Resultó que cuando estaba en sexto grado, él nos pidió que redactáramos una composición sobre el país que más admirábamos. Coincidió con que una tía mía había estado recientemente de visita en Miami y había regresado contando maravillas de Estados Unidos y de aquel viaje en ferry desde La Habana. Ingenuamente, con mis 12 años de edad de entonces, retomé sus palabras y redacté mi composición contando lo que mi tía había descrito al regresar de su viaje y poniéndolo como razones por las que ese país me gustaba. Cuando Gravalosa leyó mi composición tachó con tinta todos los párrafos, línea por línea. Todavía me parece que estoy viendo mis cuartillas llenas de tachaduras, por la simple razón de que él no compartía los puntos de vista que yo había expuesto. 
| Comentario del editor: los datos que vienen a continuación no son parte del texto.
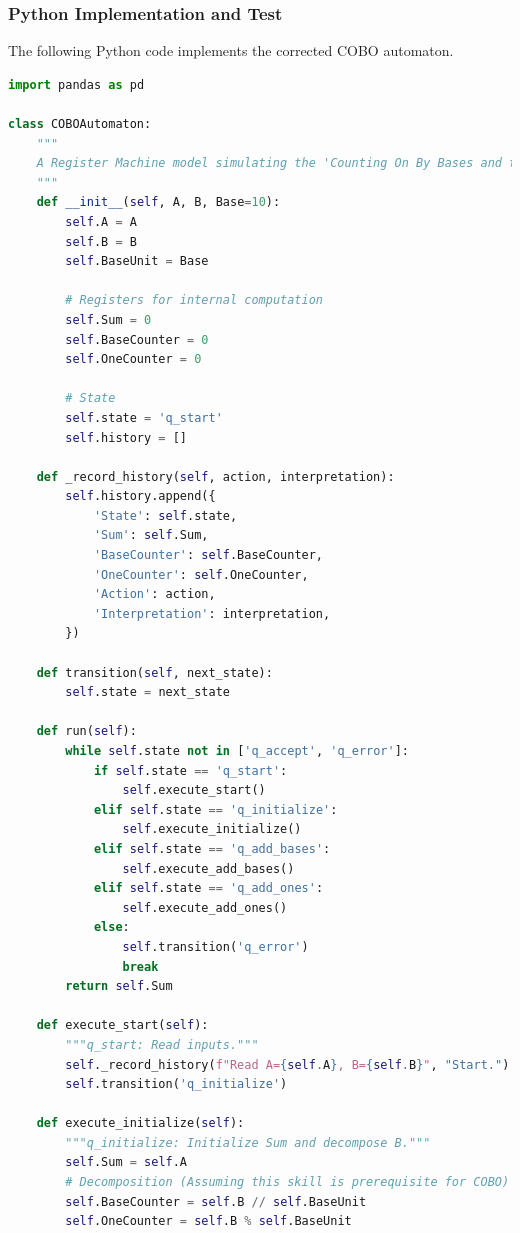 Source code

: \documentclass[11pt]{article}
\begin{document}
\subsubsection*{Python Implementation and Test}

The following Python code implements the corrected COBO automaton.

\begin{lstlisting}[language=Python]
import pandas as pd

class COBOAutomaton:
    """
    A Register Machine model simulating the 'Counting On By Bases and then Ones' (COBO) strategy.
    """
    def __init__(self, A, B, Base=10):
        self.A = A
        self.B = B
        self.BaseUnit = Base

        # Registers for internal computation
        self.Sum = 0
        self.BaseCounter = 0
        self.OneCounter = 0

        # State
        self.state = 'q_start'
        self.history = []

    def _record_history(self, action, interpretation):
        self.history.append({
            'State': self.state,
            'Sum': self.Sum,
            'BaseCounter': self.BaseCounter,
            'OneCounter': self.OneCounter,
            'Action': action,
            'Interpretation': interpretation,
        })

    def transition(self, next_state):
        self.state = next_state

    def run(self):
        while self.state not in ['q_accept', 'q_error']:
            if self.state == 'q_start':
                self.execute_start()
            elif self.state == 'q_initialize':
                self.execute_initialize()
            elif self.state == 'q_add_bases':
                self.execute_add_bases()
            elif self.state == 'q_add_ones':
                self.execute_add_ones()
            else:
                self.transition('q_error')
                break
        return self.Sum

    def execute_start(self):
        """q_start: Read inputs."""
        self._record_history(f"Read A={self.A}, B={self.B}", "Start.")
        self.transition('q_initialize')

    def execute_initialize(self):
        """q_initialize: Initialize Sum and decompose B."""
        self.Sum = self.A
        # Decomposition (Assuming this skill is prerequisite for COBO)
        self.BaseCounter = self.B // self.BaseUnit
        self.OneCounter = self.B % self.BaseUnit


\end{lstlisting}
\end{document}
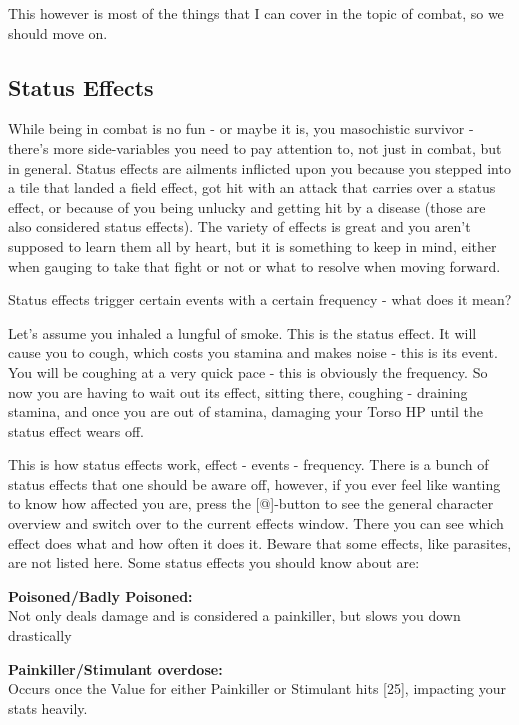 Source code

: This however is most of the things that I can cover in the topic of combat, so we should move on.

\subsection{Status Effects}

While being in combat is no fun - or maybe it is, you masochistic survivor - there's more side-variables you need to pay attention to, not just in combat, but in general. Status effects are ailments inflicted upon you because you stepped into a tile that landed a field effect, got hit with an attack that carries over a status effect, or because of you being unlucky and getting hit by a disease (those are also considered status effects). The variety of effects is great and you aren't supposed to learn them all by heart, but it is something to keep in mind, either when gauging to take that fight or not or what to resolve when moving forward.

Status effects trigger certain events with a certain frequency - what does it mean?

Let's assume you inhaled a lungful of smoke. This is the status effect. It will cause you to cough, which costs you stamina and makes noise - this is its event. You will be coughing at a very quick pace - this is obviously the frequency. So now you are having to wait out its effect, sitting there, coughing - draining stamina, and once you are out of stamina, damaging your Torso HP until the status effect wears off.

This is how status effects work, effect - events - frequency. There is a bunch of status effects that one should be aware off, however, if you ever feel like wanting to know how affected you are, press the [@]-button to see the general character overview and switch over to the current effects window. There you can see which effect does what and how often it does it. Beware that some effects, like parasites, are not listed here. Some status effects you should know about are:

\textbf{Poisoned/Badly Poisoned:}\\Not only deals damage and is considered a painkiller, but slows you down drastically

\textbf{Painkiller/Stimulant overdose:}\\Occurs once the Value for either Painkiller or Stimulant hits [25], impacting your stats heavily.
Desde ese momento, sin que el país lo sufriera todavía, empecé a detestar el comunismo. Fue una cura violenta contra cualquier ilusión de ese tipo. Date cuenta de que yo provenía de un medio modesto, vivíamos sin lujos en un barrio popular, pero en mi casa no faltaba la comida ni ningún artículo de primera necesidad. En mi misma cuadra había una bodega, una posada, una casa de huéspedes y, en la esquina, una heladería de chinos que elaboraba los helados más deliciosos que puedas imaginar.

―¿En qué punto te encontrabas aquel 1° de enero de 1959 cuando triunfa la Revolución?

―Ya yo estaba cursando el tercer año de bachillerato en el Instituto de La Habana, en Zulueta y San José, cuando triunfa la insurrección contra el Gobierno. Recuerdo aquella madrugada de comienzo de año, porque un señor de Manzanillo que vivía al fondo de nuestro edificio nos tocó a la puerta a las 6:00 de la mañana para decirle a mi padre que Batista se había largado. Por supuesto, hubo mucha algarabía y confusión, lo que todos sabemos, pero yo, como hijo único, era muy protegido, de modo que no me dejaron ni asomar las narices por la puerta. En medio de aquel zafarrancho, el Instituto cerró hasta septiembre y nos quedamos en un limbo escolar varios meses.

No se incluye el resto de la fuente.